As leis que regem o Código Penal e a abordagem de trabalho escravo no Brasil, na opinião de deputados contrários a mudanças na lei, estabelecem critérios subjetivos. Para o deputado federal Moreira Mendes (PSD-RO), presidente da Frente Parlamentar de Agricultura, o problema não é a aprovação da PEC do Trabalho Escravo em si. "Não teria problema nenhum se tivéssemos uma lei que definisse claramente o que é o trabalho escravo. Porque trabalho escravo é uma coisa, escravidão é outra. Trabalho degradante e meliante são outras. E o excesso de trabalho é outra coisa ainda, que também não é escravo", defende o parlamentar.

Moreira Mendes ainda comenta sobre as "diversas confusões na interpretação". Ele cita, por exemplo, critérios a respeito do colchão que o empregador deve oferecer ao trabalhador e que pode sugerir diferentes interpretações. "Tem uma regra que diz que o colchão de um estabelecimento rural, onde dorme um trabalhador, tem que ter no mínimo 10 centímetros de altura e densidade de 33 centímetros. Então vai o fiscal, mede o colchão, que dá 8 centímetros de altura e com uma espuma bem ruim. Pronto, diz que é trabalho escravo, dá uma canetada no dono do estabelecimento rural e coloca num cadastro federativo e acabou a vida dele", afirma Mendes, em referência à chamada "lista suja", atualizada semestralmente pelo Ministério do Trabalho com as propriedades nas quais foram encontrados trabalhadores reduzidos à escravidão. 

O juiz do Trabalho Marcus Barberino contesta essa posição. Para ele, quando o caso chega à Justiça, os magistrados não decidem com base em critérios discricionários ou subjetivos, não dando, assim, possibilidade de "montar" um conceito próprio de trabalho escravo.
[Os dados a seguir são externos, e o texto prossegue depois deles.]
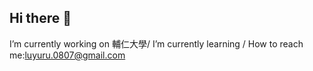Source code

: ## Hi there 👋
I’m currently working on 輔仁大學/
I’m currently learning /
How to reach me:luyuru.0807@gmail.com
<!--
**yurulu0807/yurulu0807** is a ✨ _special_ ✨ repository because its `README.md` (this file) appears on your GitHub profile.

Here are some ideas to get you started:

- 🔭 I’m currently working on 輔仁大學
- 🌱 I’m currently learning a
- 👯 I’m looking to collaborate on b
- 🤔 I’m looking for help with c
- 💬 Ask me about ...
- 📫 How to reach me: ...
- 😄 Pronouns: ...
- ⚡ Fun fact: ...
-->
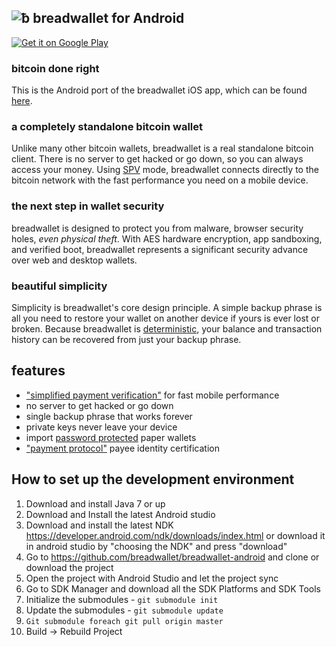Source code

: ![ƀ](/images/icon.png) breadwallet for Android
----------------------------------

[![Get it on Google Play](/images/icon-google-play.png)](https://play.google.com/store/apps/details?id=com.breadwallet)

### bitcoin done right

This is the Android port of the breadwallet iOS app, which can be found [here](https://github.com/breadwallet/breadwallet/).

### a completely standalone bitcoin wallet

Unlike many other bitcoin wallets, breadwallet is a real standalone bitcoin client. There is no server to get hacked or go down, so you can always access your money. Using [SPV](https://en.bitcoin.it/wiki/Thin_Client_Security#Header-Only_Clients) mode, breadwallet connects directly to the bitcoin network with the fast performance you need on a mobile device.

### the next step in wallet security

breadwallet is designed to protect you from malware, browser security holes, *even physical theft*. With AES hardware encryption, app sandboxing, and verified boot, breadwallet represents a significant security advance over web and desktop wallets.

### beautiful simplicity

Simplicity is breadwallet's core design principle. A simple backup phrase is all you need to restore your wallet on another device if yours is ever lost or broken.  Because breadwallet is  [deterministic](https://github.com/bitcoin/bips/blob/master/bip-0032.mediawiki), your balance and transaction history can be recovered from just your backup phrase.

## features

- ["simplified payment verification"](https://github.com/bitcoin/bips/blob/master/bip-0037.mediawiki) for fast mobile performance
- no server to get hacked or go down
- single backup phrase that works forever
- private keys never leave your device
- import [password protected](https://github.com/bitcoin/bips/blob/master/bip-0038.mediawiki) paper wallets
- ["payment protocol"](https://github.com/bitcoin/bips/blob/master/bip-0070.mediawiki) payee identity certification

## How to set up the development environment
1. Download and install Java 7 or up
2. Download and Install the latest Android studio
3. Download and install the latest NDK https://developer.android.com/ndk/downloads/index.html or download it in android studio by "choosing the NDK" and press "download"
4. Go to https://github.com/breadwallet/breadwallet-android and clone or download the project
5. Open the project with Android Studio and let the project sync
6. Go to SDK Manager and download all the SDK Platforms and SDK Tools
7. Initialize the submodules - <code>git submodule init</code>
8. Update the submodules - <code>git submodule update</code>
9. <code>Git submodule foreach git pull origin master</code>
10. Build -> Rebuild Project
Barberino afirma que a ideia principal a respeito do que é trabalho escravo contemporâneo deve-se à constatação de que isso é um sistema de exploração. "Quando você olha para a ideia de sistema, você pensa que aquelas circunstâncias se dão de modo reiterado naquela propriedade", conclui.

Impasse

No começo deste ano, o Supremo Tribunal Federal (STF) aceitou denúncia e transformou em réu o senador João Batista de Jesus Ribeiro (PR-TO) por denúncia de crime de trabalho escravo em uma propriedade no Pará. A maioria dos ministros acolheu denúncia da Procuradoria Geral da República, que apontou haver ocorrido aliciamento de trabalhadores. Porém, o ministro Gilmar Mendes manifestou não enxergar nos autos prova de que houve o crime, e argumentou que as más condições a que estavam submetidos aos trabalhadores são fruto das diferentes condições regionais brasileiras.
“A inexistência de refeitórios, chuveiros, banheiros, pisos em cimento, rede de saneamento, coleta de lixo é deficiência estrutural básica que assola de forma vergonhosa grande parte da população brasileira, mas o exercício de atividades sob essas condições que refletem padrões deploráveis e abaixo da linha da pobreza não pode ser considerado ilícito penal, sob pena de estarmos criminalizando a nossa própria deficiência”, considerou.

Para Frei Xavier Plassat, da Comissão Pastoral da Terra, Gilmar Mendes assumiu uma postura igual à da bancada de representantes do agronegócio no Congresso. "Daí a dizer que a questão do trabalho escravo não está clara neste caso, sendo que a própria OIT (Organização Internacional do Trabalho) considera o país um modelo no combate ao trabalho escravo, é um pouco demais", criticou.